President Volodymyr Zelenskiy signed two decrees on February 8 imposing sanctions on foreign manufacturers, suppliers and financial structures linked to components used in Russian missiles and attack drones, and on crypto networks and payment operators that Kyiv says facilitate procurement and payments for Moscow’s war machine.

The measures target a total of 66 individuals and 62 legal entities, split across the two decrees: the first listing 24 people and 27 companies described as suppliers of materials and parts used in missile and drone production; the second naming 42 people and 35 entities operating in the financial and crypto spheres. The Office of the President drew up the lists under a decision of Ukraine’s National Security and Defense Council, and announced the moves on the presidential social channels.

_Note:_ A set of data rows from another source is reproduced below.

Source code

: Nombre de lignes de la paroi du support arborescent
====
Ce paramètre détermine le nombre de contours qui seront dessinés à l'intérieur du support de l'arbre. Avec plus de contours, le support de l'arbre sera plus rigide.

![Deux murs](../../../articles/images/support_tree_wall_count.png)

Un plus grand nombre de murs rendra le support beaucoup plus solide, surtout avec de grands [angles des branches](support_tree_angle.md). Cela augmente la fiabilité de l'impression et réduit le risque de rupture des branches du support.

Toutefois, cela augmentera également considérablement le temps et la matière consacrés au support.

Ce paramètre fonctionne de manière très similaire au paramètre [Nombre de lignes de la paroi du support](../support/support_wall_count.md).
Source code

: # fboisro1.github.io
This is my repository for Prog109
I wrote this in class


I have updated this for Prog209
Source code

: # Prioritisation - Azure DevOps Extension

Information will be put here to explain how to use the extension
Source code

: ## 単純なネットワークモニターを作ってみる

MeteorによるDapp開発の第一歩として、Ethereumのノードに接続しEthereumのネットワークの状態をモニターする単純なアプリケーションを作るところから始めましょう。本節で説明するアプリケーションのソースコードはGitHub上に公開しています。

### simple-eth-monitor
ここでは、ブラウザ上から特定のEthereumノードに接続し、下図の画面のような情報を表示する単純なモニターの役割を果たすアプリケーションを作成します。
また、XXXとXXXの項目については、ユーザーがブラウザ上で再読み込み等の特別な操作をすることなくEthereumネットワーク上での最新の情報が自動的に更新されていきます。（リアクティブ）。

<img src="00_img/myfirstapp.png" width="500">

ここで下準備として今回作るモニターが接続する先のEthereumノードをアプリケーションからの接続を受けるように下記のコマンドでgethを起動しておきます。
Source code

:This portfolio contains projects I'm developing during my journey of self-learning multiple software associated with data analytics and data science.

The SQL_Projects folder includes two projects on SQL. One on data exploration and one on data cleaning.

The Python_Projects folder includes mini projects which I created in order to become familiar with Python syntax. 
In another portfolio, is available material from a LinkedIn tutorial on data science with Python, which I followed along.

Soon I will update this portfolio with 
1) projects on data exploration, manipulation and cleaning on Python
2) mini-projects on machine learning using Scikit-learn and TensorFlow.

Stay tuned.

Kyiv described the targets as geographically diverse, including citizens and entities linked to Russia, Hong Kong, Kyrgyzstan and the United Arab Emirates, and cited examples such as a Hong Kong-based firm, a branch of a Russian bank in Shanghai and several Chinese companies without publishing full corporate names. The sanctions also name a set of crypto structures, notably the A7 cryptocurrency ecosystem, which Kyiv says was used to pay for components for missile and drone production and which it links to the Russian bank Promsvyazbank and Moldovan oligarch Ilan Shor. An association described as the Association of Developers and Users of Technologies that Support the Russian Crypto Market and Industrial Accumulation of Virtual Currency was also listed, together with payment operators, crypto exchanges and holders tied to mining activity.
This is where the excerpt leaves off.